U.S. soldiers in Vietnam heard rumors of ghosts; the Viet Cong chalked it up to bad luck.
- By Roger Warner
- Air & Space magazine, May 2004
(Page 3 of 5)
Toward the end of August 1967, the brass arrived at Tracy for a night demonstration. Asked to find the airplane, they peered upward and strained to hear something. Suddenly a bright light appeared directly above them, and the pilot boomed into his mike a single word, “Gotcha!”—amplified, of course, through strategically placed loudspeakers on the ground. Members of the delegation were suitably impressed.

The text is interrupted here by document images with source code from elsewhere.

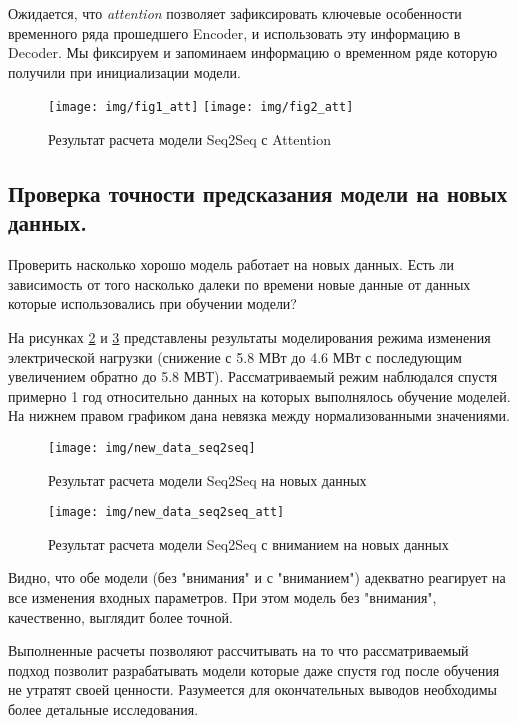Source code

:\documentclass[12pt,a4paper]{article}
\begin{document}
Ожидается, что {\it attention} позволяет зафиксировать ключевые особенности временного ряда прошедшего Encoder, и использовать эту информацию в Decoder. Мы фиксируем и запоминаем информацию о временном ряде которую получили при инициализации модели.


\begin{figure}[htb]
	\centering\texttt{[image: img/fig1\_att]}
	\centering\texttt{[image: img/fig2\_att]}
	\caption{Результат расчета модели Seq2Seq с Attention}
	\label{fig:res_att}
\end{figure}

\subsection{Проверка точности предсказания модели на новых данных.}

Проверить насколько хорошо модель работает на новых данных. Есть ли зависимость от того насколько далеки по времени новые данные от данных которые использовались при обучении модели?

На рисунках \ref{fig:new_data_seq2seq} и \ref{fig:new_data_seq2seq_att} представлены результаты моделирования режима изменения электрической нагрузки (снижение с 5.8 МВт до 4.6 МВт с последующим увеличением обратно до 5.8 МВТ). Рассматриваемый режим наблюдался спустя примерно 1 год относительно данных на которых выполнялось обучение моделей. На нижнем правом графиком дана невязка между нормализованными значениями.

\begin{figure}[htbp]
	\centering\texttt{[image: img/new\_data\_seq2seq]}
	\caption{Результат расчета модели Seq2Seq на новых данных}
	\label{fig:new_data_seq2seq}
\end{figure}

\begin{figure}[htbp]
	\centering\texttt{[image: img/new\_data\_seq2seq\_att]}
	\caption{Результат расчета модели Seq2Seq с вниманием на новых данных}
	\label{fig:new_data_seq2seq_att}
\end{figure}

Видно, что обе модели (без "внимания" и с "вниманием") адекватно реагирует на все изменения входных параметров. При этом модель без "внимания", качественно, выглядит более точной. 

Выполненные расчеты позволяют рассчитывать на то что рассматриваемый подход позволит разрабатывать модели которые даже спустя год после обучения не утратят своей ценности. Разумеется для окончательных выводов необходимы более детальные исследования.
\end{document}
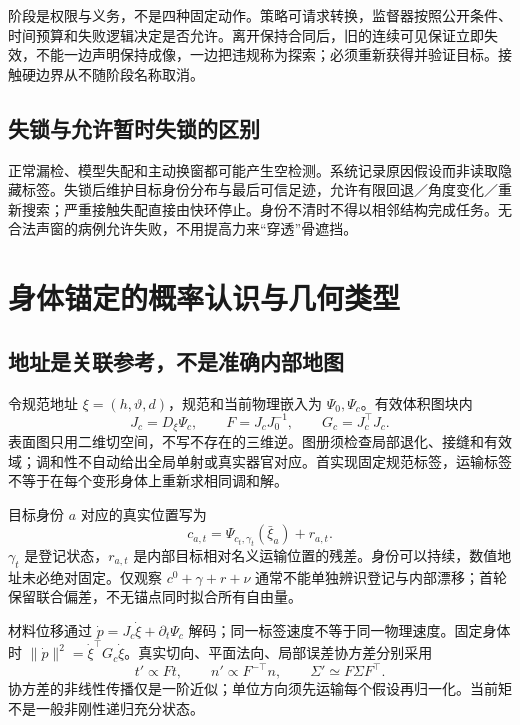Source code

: \documentclass[UTF8,fontset=fandol,11pt,a4paper]{ctexart}
\theoremstyle{plain}
\theoremstyle{definition}
\theoremstyle{remark}
\numberwithin{equation}{section}
\begin{document}
阶段是权限与义务，不是四种固定动作。策略可请求转换，监督器按照公开条件、时间预算和失败逻辑决定是否允许。离开保持合同后，旧的连续可见保证立即失效，不能一边声明保持成像，一边把违规称为探索；必须重新获得并验证目标。接触硬边界从不随阶段名称取消。

\subsection{失锁与允许暂时失锁的区别}
正常漏检、模型失配和主动换窗都可能产生空检测。系统记录原因假设而非读取隐藏标签。失锁后维护目标身份分布与最后可信足迹，允许有限回退／角度变化／重新搜索；严重接触失配直接由快环停止。身份不清时不得以相邻结构完成任务。无合法声窗的病例允许失败，不用提高力来“穿透”骨遮挡。

\section{身体锚定的概率认识与几何类型}
\label{sec:belief}
\subsection{地址是关联参考，不是准确内部地图}
令规范地址 $\xi=(h,\vartheta,d)$，规范和当前物理嵌入为 $\Psi_0,\Psi_c$。有效体积图块内
\begin{equation}
J_c=D_\xi\Psi_c,\qquad F=J_cJ_0^{-1},\qquad G_c=J_c^\top J_c.
\end{equation}
表面图只用二维切空间，不写不存在的三维逆。图册须检查局部退化、接缝和有效域；调和性不自动给出全局单射或真实器官对应。首实现固定规范标签，运输标签不等于在每个变形身体上重新求相同调和解。

目标身份 $a$ 对应的真实位置写为
\begin{equation}
c_{a,t}=\Psi_{c_t,\gamma_t}(\bar\xi_a)+r_{a,t}.
\label{eq:bodyanchor}
\end{equation}
$\gamma_t$ 是登记状态，$r_{a,t}$ 是内部目标相对名义运输位置的残差。身份可以持续，数值地址未必绝对固定。仅观察 $c^0+\gamma+r+\nu$ 通常不能单独辨识登记与内部漂移；首轮保留联合偏差，不无锚点同时拟合所有自由量。

材料位移通过 $\dot p=J_c\dot\xi+\partial_t\Psi_c$ 解码；同一标签速度不等于同一物理速度。固定身体时 $\|\dot p\|^2=\dot\xi^\top G_c\dot\xi$。真实切向、平面法向、局部误差协方差分别采用
\begin{equation}
t'\propto Ft,\qquad n'\propto F^{-\top}n,\qquad \Sigma'\simeq F\Sigma F^\top.
\end{equation}
协方差的非线性传播仅是一阶近似；单位方向须先运输每个假设再归一化。当前矩不是一般非刚性递归充分状态。
\end{document}
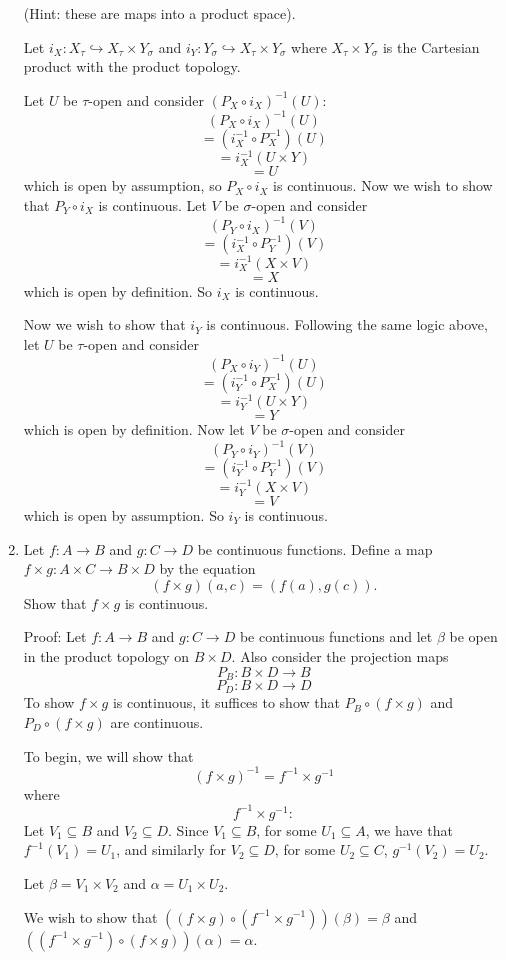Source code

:\documentclass[12pt]{article}
\begin{document}
\begin{enumerate}
(Hint: these are maps into a product space).

Let $i_X : X_{\tau} \hookrightarrow X_{\tau} \times Y_{\sigma}$ and $i_Y : Y_{\sigma} \hookrightarrow X_{\tau} \times Y_{\sigma}$ where $X_{\tau} \times Y_{\sigma}$ is the Cartesian product with the product topology. 

Let $U$ be $\tau$-open and consider $(P_X \circ i_X)^{-1}(U)$:
\[(P_X \circ i_X)^{-1}(U)\]
\[ = (i_X^{-1} \circ P_X^{-1})(U)\]
\[ = i_X^{-1}(U \times Y)\]
\[ = U\]
which is open by assumption, so $P_X \circ i_X$ is continuous. Now we wish to show that $P_Y \circ i_X$ is continuous. Let $V$ be $\sigma$-open and consider
\[(P_Y \circ i_X)^{-1}(V)\]
\[ = (i_X^{-1} \circ P_Y^{-1})(V)\]
\[ = i_X^{-1}(X \times V)\]
\[ = X\]
which is open by definition. So $i_X$ is continuous. 

Now we wish to show that $i_Y$ is continuous. Following the same logic above, let $U$ be $\tau$-open and consider
\[(P_X \circ i_Y)^{-1}(U)\]
\[ = (i_Y^{-1} \circ P_X^{-1})(U)\]
\[ = i_Y^{-1}(U \times Y)\]
\[ = Y\]
which is open by definition. Now let $V$ be $\sigma$-open and consider
\[(P_Y \circ i_Y)^{-1}(V)\]
\[ = (i_Y^{-1} \circ P_Y^{-1})(V)\]
\[ = i_Y^{-1}(X \times V)\]
\[ = V\]
which is open by assumption. So $i_Y$ is continuous.




\item Let $f: A \to B$ and $g: C \to D$ be continuous functions. Define a map $f\times g: A\times C \to B\times D$ by the equation $$(f\times g)(a,c) = (f(a), g(c)).$$ Show that $f\times g$ is continuous.

Proof: Let $f: A \to B$ and $g: C \to D$ be continuous functions and let $\beta$ be open in the product topology on $B \times D$. 
Also consider the projection maps
\[P_B : B \times D \to B\]
\[P_D : B \times D \to D\]
To show $f \times g$ is continuous, it suffices to show that $P_B \circ (f \times g)$ and $P_D \circ (f \times g)$ are continuous. 

To begin, we will show that 
\[(f \times g)^{-1} = f^{-1} \times g^{-1}\]
where
\[f^{-1} \times g^{-1}:\]
Let $V_1 \subseteq B$ and $V_2 \subseteq D$.
Since $V_1 \subseteq B$, for some $U_1 \subseteq A$, we have that $f^{-1}(V_1) = U_1$, and similarly for $V_2 \subseteq D$, for some $U_2 \subseteq C$, $g^{-1}(V_2) = U_2$.

Let $\beta = V_1 \times V_2$ and $\alpha = U_1 \times U_2$.

We wish to show that $((f \times g) \circ (f^{-1} \times g^{-1}))(\beta) = \beta$ and $((f^{-1} \times g^{-1}) \circ (f \times g))(\alpha) = \alpha$.


\end{enumerate}
\end{document}
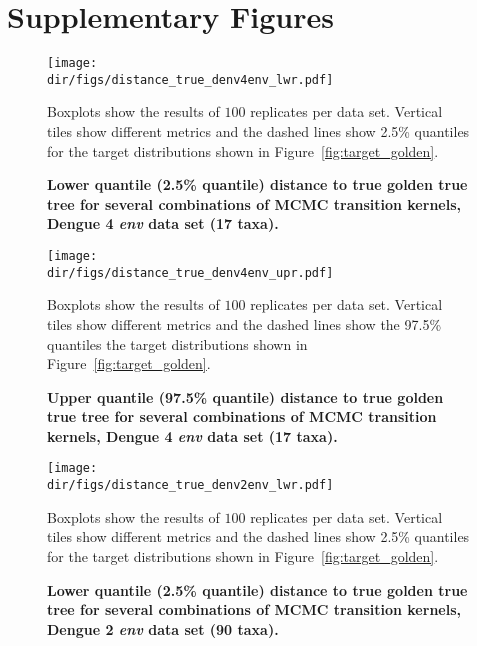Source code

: \chapter{Supplementary Figures}
\begin{figure}[!ht]
\begin{center}
\texttt{[image: \\dir/figs/distance\_true\_denv4env\_lwr.pdf]} 
\end{center}
 \caption[Lower quantile (2.5\% quantile) distance to true golden true tree for several combinations of MCMC transition kernels, Dengue 4 \textit{env} data set (17 taxa).]{\textbf{Lower quantile (2.5\% quantile) distance to true golden true tree for several combinations of MCMC transition kernels, Dengue 4 \textit{env} data set (17 taxa).}
  }
  Boxplots show the results of $100$ replicates per data set.
  Vertical tiles show different metrics and the dashed lines show 2.5\% quantiles for the target distributions shown in Figure~\ref{fig:target_golden}.
 \label{sfig:distance_true_denv4_lwr}
\end{figure}

\begin{figure}[!ht]
\begin{center}
\texttt{[image: \\dir/figs/distance\_true\_denv4env\_upr.pdf]} 
\end{center}
 \caption[Upper quantile (97.5\% quantile) distance to true golden true tree for several combinations of MCMC transition kernels, Dengue 4 \textit{env} data set (17 taxa).]{\textbf{Upper quantile (97.5\% quantile) distance to true golden true tree for several combinations of MCMC transition kernels, Dengue 4 \textit{env} data set (17 taxa).}
  }
  Boxplots show the results of $100$ replicates per data set.
  Vertical tiles show different metrics and the dashed lines show the 97.5\% quantiles the target distributions shown in Figure~\ref{fig:target_golden}.
 \label{sfig:distance_true_denv4_upr}
\end{figure}

\begin{figure}[!ht]
\begin{center}
\texttt{[image: \\dir/figs/distance\_true\_denv2env\_lwr.pdf]} 
\end{center}
 \caption[Lower quantile (2.5\% quantile) distance to true golden true tree for several combinations of MCMC transition kernels, Dengue 2 \textit{env} data set (90 taxa).]{\textbf{Lower quantile (2.5\% quantile) distance to true golden true tree for several combinations of MCMC transition kernels, Dengue 2 \textit{env} data set (90 taxa).}
  }
  Boxplots show the results of $100$ replicates per data set.
  Vertical tiles show different metrics and the dashed lines show 2.5\% quantiles for the target distributions shown in Figure~\ref{fig:target_golden}.
 \label{sfig:distance_true_denv2_lwr}
\end{figure}

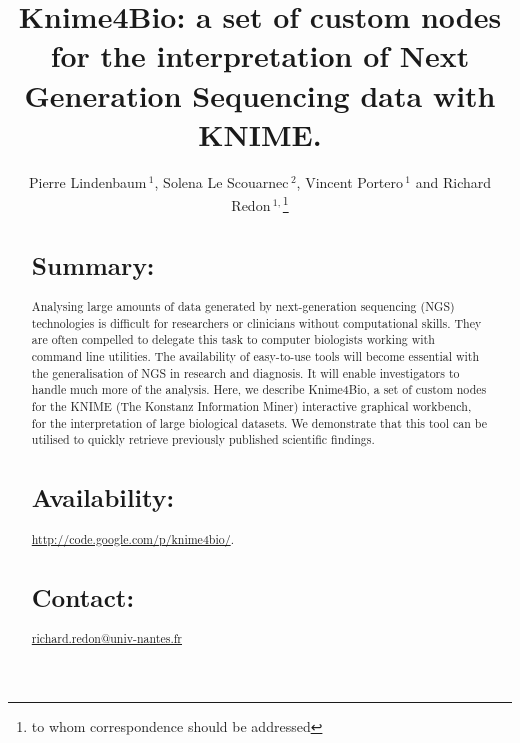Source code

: \documentclass{bioinfo}
\begin{document}

\title[Knime4Bio]{Knime4Bio: a set of custom nodes for the interpretation of Next Generation Sequencing data with KNIME.}
\author[Pierre Lindenbaum \textit{et~al}]{Pierre Lindenbaum\,$^{1}$, Solena Le Scouarnec\,$^{2}$,  Vincent Portero\,$^{1}$ and Richard Redon\,$^{1,}$\footnote{to whom correspondence should be addressed}}
\address{$^{1}$Institut du thorax, Inserm UMR 915, Centre Hospitalier Universitaire de Nantes, 44000 Nantes, France.\\
$^{2}$The Wellcome Trust Sanger Institute, Hinxton, Cambridge CB10 1SA, UK.}



\maketitle

\begin{abstract}

\section{Summary:}
Analysing large amounts of data generated by next-generation sequencing (NGS) technologies is difficult for researchers or clinicians without computational skills. They are often compelled to delegate this task to computer biologists working with command line utilities. The availability of easy-to-use tools will become essential with the generalisation of NGS in research and diagnosis. It will enable investigators to handle much more of the analysis. Here, we describe Knime4Bio, a set of custom nodes for the KNIME (The Konstanz Information Miner) interactive graphical workbench, for the interpretation of large biological datasets. We demonstrate that this tool can be utilised to quickly retrieve previously published scientific findings.

\section{Availability:}
\href{http://code.google.com/p/knime4bio/}{http://code.google.com/p/knime4bio/}.

\section{Contact:} \href{mailto:richard.redon@univ-nantes.fr}{richard.redon@univ-nantes.fr}
\end{abstract}
\end{document}
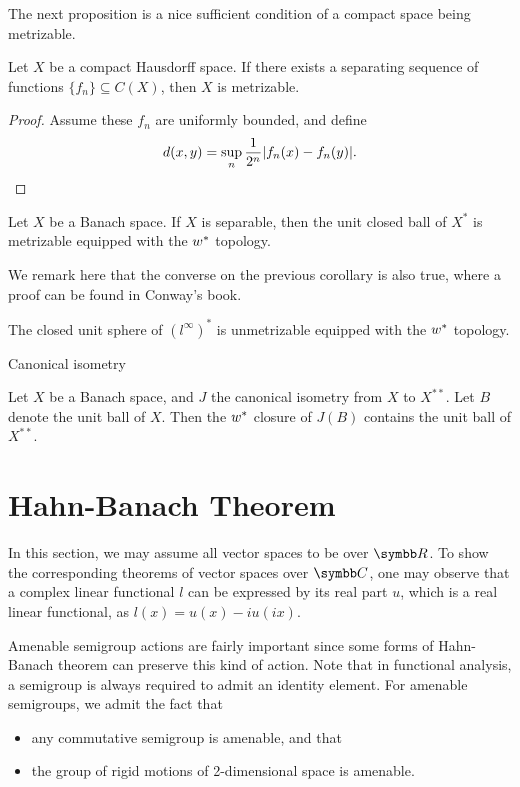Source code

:The next proposition is a nice sufficient condition of a compact space being metrizable.

\begin{proposition}
  Let $X$ be a compact Hausdorff space. If there exists a separating sequence of functions $\{f_n\}\subseteq C(X)$, then $X$ is metrizable.
\end{proposition}

\begin{proof}
  Assume these $f_n$ are uniformly bounded, and define
  \begin{equation*}
    d(x, y)=\sup_{n} \frac{1}{2^n}\vert f_n(x)-f_n(y)\vert.
  \end{equation*}
\end{proof}

\begin{corollary}
  Let $X$ be a Banach space. If $X$ is separable, then the unit closed ball of $X^*$ is metrizable equipped with the $w^*$ topology.
\end{corollary}

We remark here that the converse on the previous corollary is also true, where a proof can be found in Conway's book.

\begin{example}
  The closed unit sphere of $(l^\infty)^*$ is unmetrizable equipped with the $w^*$ topology.
\end{example}

Canonical isometry

\begin{proposition}[Goldstein?]
  Let $X$ be a Banach space, and $J$ the canonical isometry from $X$ to $X^{**}$. Let $B$ denote the unit ball of $X$. Then the $w^*$ closure of $J(B)$ contains the unit ball of $X^{**}$.
\end{proposition}

\section{Hahn-Banach Theorem}

In this section, we may assume all vector spaces to be over $\RR$. To show the corresponding theorems of vector spaces over $\CC$, one may observe that a complex linear functional $l$ can be expressed by its real part $u$, which is a real linear functional, as $l(x)=u(x)-iu(ix)$.

Amenable semigroup actions are fairly important since some forms of Hahn-Banach theorem can preserve this kind of action. Note that in functional analysis, a semigroup is always required to admit an identity element. For amenable semigroups, we admit the fact that
\begin{itemize}
  \item any commutative semigroup is amenable, and that
  \item the group of rigid motions of 2-dimensional space is amenable.
\end{itemize}


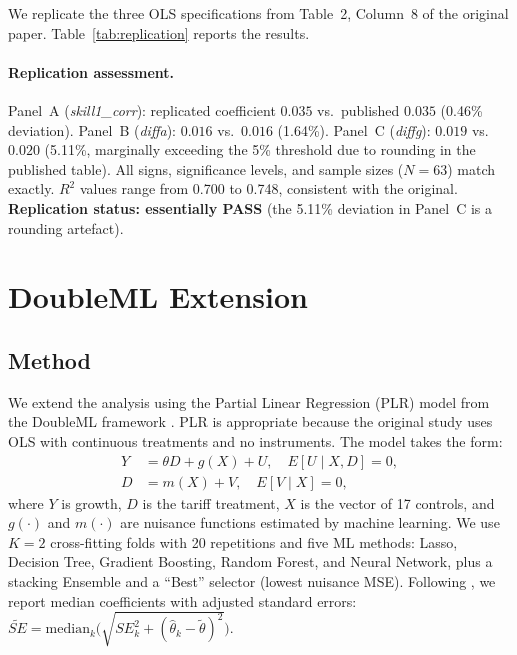 \documentclass[12pt]{article}
\begin{document}
We replicate the three OLS specifications from Table~2, Column~8 of the
original paper. Table~\ref{tab:replication} reports the results.



\paragraph{Replication assessment.}
Panel~A (\textit{skill1\_corr}): replicated coefficient $0.035$ vs.\
published $0.035$ (0.46\% deviation). Panel~B (\textit{diffa}): $0.016$
vs.\ $0.016$ (1.64\%). Panel~C (\textit{diffg}): $0.019$ vs.\ $0.020$
(5.11\%, marginally exceeding the 5\% threshold due to rounding in the
published table). All signs, significance levels, and sample sizes
($N = 63$) match exactly. $R^2$ values range from 0.700 to 0.748,
consistent with the original. \textbf{Replication status: essentially
PASS} (the 5.11\% deviation in Panel~C is a rounding artefact).

\section{DoubleML Extension}

\subsection{Method}

We extend the analysis using the Partial Linear Regression (PLR) model
from the DoubleML framework \citep{chernozhukov2018}. PLR is appropriate
because the original study uses OLS with continuous treatments and no
instruments. The model takes the form:
\begin{align}
  Y &= \theta D + g(X) + U, \quad E[U \mid X, D] = 0, \\
  D &= m(X) + V, \quad E[V \mid X] = 0,
\end{align}
where $Y$ is growth, $D$ is the tariff treatment, $X$ is the vector of
17 controls, and $g(\cdot)$ and $m(\cdot)$ are nuisance functions estimated
by machine learning. We use $K = 2$ cross-fitting folds with 20
repetitions and five ML methods: Lasso, Decision Tree, Gradient Boosting,
Random Forest, and Neural Network, plus a stacking Ensemble and a ``Best''
selector (lowest nuisance MSE). Following \citet{baiardi2024}, we report
median coefficients with adjusted standard errors:
$\widetilde{SE} = \text{median}_k\!\bigl(\sqrt{SE_k^2 + (\hat\theta_k -
\tilde\theta)^2}\bigr)$.
\end{document}
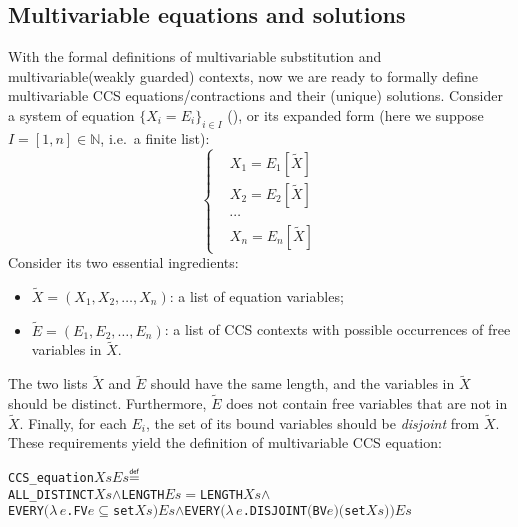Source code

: \documentclass[GCNS]{yincog}
\renewcommand{\HOLConst}[1]{\texttt{#1}}
\renewcommand{\HOLBoundVar}[1]{\ensuremath{\mathit{#1}}}
\renewcommand{\HOLFreeVar}[1]{\ensuremath{\mathit{#1}}}
\renewcommand{\HOLSymConst}[1]{#1}
\renewcommand{\HOLTokenConj}{\ensuremath{\wedge}}
\renewcommand{\HOLTokenSubset}{\ensuremath{\subseteq}}
\renewcommand{\HOLTokenDefEquality}{\ensuremath{\mathrel{\overset{\makebox [0pt]{\text{\tiny \textsf{def}}}}{=}}}}
\renewcommand{\HOLTokenLambda}{\ensuremath{\lambda \,}}
\theoremstyle{remark}
\theoremstyle{theorem}
\theoremstyle{remark}
\newcommand{\multivariate}{multivariable\xspace}
\newcommand{\Multivariate}{Multivariable\xspace}
\renewcommand{\tilde}{\widetilde}
\newcommand{\til}{\tilde}
\begin{document}
\subsection{\Multivariate equations and solutions}
 \label{sec5.4}

With the formal definitions of \multivariate substitution and
\multivariate (weakly guarded) contexts, now we are ready to formally define
\multivariate CCS equations/contractions and their (unique) solutions.
Consider a system of equation $\{X_i = E_i\}_{i\in I}$ (),
or its expanded form (here we suppose $I = [1,n] \in \mathbb{N}$, i.e.~a
finite list):
%
\begin{equation*}
%
\begin{cases}
&X_1 = E_1[\til X]
\\
&X_2 = E_2[\til X]
\\
& \cdots
\\
&X_n = E_n[\til X]
\end{cases}
%
\end{equation*}
%
Consider its two essential ingredients:
%
\begin{itemize}
%
\item $\til X = (X_1, X_2, \ldots , X_n)$: a list of equation variables;
%
\item $\til E = (E_1, E_2, \ldots , E_n)$: a list of CCS contexts with
possible occurrences of free variables in $\til X$.
%
\end{itemize}
%
The two lists $\til X$ and $\til E$ should have the same length, and the
variables in $\til X$ should be distinct. Furthermore, $\til E$ does not
contain free variables that are not in $\til X$. Finally, for each
$E_i$, the set of its bound variables should be \emph{disjoint} from
$\til X$. These requirements yield the  definition of
\multivariate CCS equation:
%
\begin{alltt}
   \HOLConst{CCS\_equation} \HOLFreeVar{Xs} \HOLFreeVar{Es} \HOLTokenDefEquality{}
     \HOLConst{ALL\_DISTINCT} \HOLFreeVar{Xs} \HOLSymConst{\HOLTokenConj{}} \HOLConst{LENGTH} \HOLFreeVar{Es} \HOLSymConst{\ensuremath{=}} \HOLConst{LENGTH} \HOLFreeVar{Xs} \HOLSymConst{\HOLTokenConj{}}
     \HOLConst{EVERY} \ensuremath{(}\HOLTokenLambda{}\HOLBoundVar{e}. \HOLConst{FV} \HOLBoundVar{e} \HOLSymConst{\HOLTokenSubset{}} \HOLConst{set} \HOLFreeVar{Xs}\ensuremath{)} \HOLFreeVar{Es} \HOLSymConst{\HOLTokenConj{}} \HOLConst{EVERY} \ensuremath{(}\HOLTokenLambda{}\HOLBoundVar{e}. \HOLConst{DISJOINT} \ensuremath{(}\HOLConst{BV} \HOLBoundVar{e}\ensuremath{)} \ensuremath{(}\HOLConst{set} \HOLFreeVar{Xs}\ensuremath{)}\ensuremath{)} \HOLFreeVar{Es}
\end{alltt}
\end{document}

Further modifications were made—portholes in the sides to improve visibility for the backseat observers, a bigger vertical tail to offset the effect of the nose pylon, self-sealing fuel tanks, and military avionics. They received a couple of Starlight Scopes, and training began. Then the QT-2PCs, as the new models were called, were disassembled, put on trailers, and loaded onto C-130s. They were flown to Soc Trang, in the Mekong delta, and the trailers were unloaded and wheeled into a secure hangar, with other trailers encircling them like covered wagons to keep them safe from prying eyes. It was January 1968, and as enemy activity picked up, sandbags were being stacked up around the base.
Within a day the funky little airplanes were operational. Under the command of Horn, newly promoted to lieutenant commander, there were briefings in the late afternoon, first flights after sunset, refuelling around midnight, and second flights with a change of pilots until shortly before dawn. They got in 10 hours of flight time every night.
On January 30, 1968, communist forces launched a countrywide offensive during the Vietnamese new year, or Tet. Soon enemy rockets and mortar shells were landing in Soc Trang. “I was supposed to get a little green card saying I was a noncombatant,” recalls a laconic Dale Ross Stith, a Lockheed avionics specialist. “What I actually got was an M-14 and 200 rounds.” With Soc Trang under fire, the QT-2s were flown to Vung Tau, which was a little more secure, and the missions continued.
The QT-2 test period in Vietnam in the early months of 1968 was the first use of stealth or low-detection technology in combat and was one of the first operational deployments of night-vision devices aboard aircraft. Night after night, the QT-2 crews peered into the Viet Cong world without the Viet Cong knowing it. Through their Starlight Scopes, the backseat observers saw—in crude, two-tone green and black—heavily loaded sampans traveling on darkened waterways, truck convoys bumping along on unpaved roads, and thousands of campfires twinkling beneath the jungle canopy. They saw VC sappers—demolition teams—with explosives climbing on a bridge along a major highway and onto ocean-going junks on a southern delta river. The observers radioed reports to the U.S. Military Assistance Command, Vietnam, but at that time MACV, for the most part, couldn’t respond. The U.S. military simply didn’t have the capability to fight at night.
But the potential was clear enough to James McMillan, science advisor to General William Westmoreland, the commander of U.S. forces in Vietnam. McMillan summoned Les Horn to Saigon and, giving him almost no time to prepare, told him to brief Westmoreland on the project. When Horn walked into the briefing room, “it was like a Time magazine centerfold,” he remembers, with not only Westmoreland but the U.S. ambassador, the chairman of the Joint Chiefs of Staff, and others. McMillan introduced Horn as the project officer for what he felt was his most significant science achievement in Vietnam.
Horn started his briefing, knees shaking, with a grease pencil and a board. Before the briefing was over, Westmoreland was standing with him at the board, sketching surveillance missions that he wanted to run.
The prototype quiet spyplane had passed its test, and now it was time to develop its successor. Back in California, Lockheed had already used its own funds to build what it called the Q-Star. A radiator from a Chevrolet Corvette sat in the nose, and the thing was even more peculiar-looking than the QT-2. The radiator cooled an exceptionally quiet marine Wankel rotary engine. When Curtiss-Wright, which owned the rights to the Wankel engine, decided against manufacturing an air-cooled version for aviation, the Q-Star became a footnote. Lockheed agreed to Stanley Hall’s proposal to develop the more conventional aircraft that became the YO-3A. (“Y” indicated pre-production; “O” stood for observation; and the meaning of “A” was unclear, possibly indicating later “B” and “C” models that were hoped for but that never materialized.)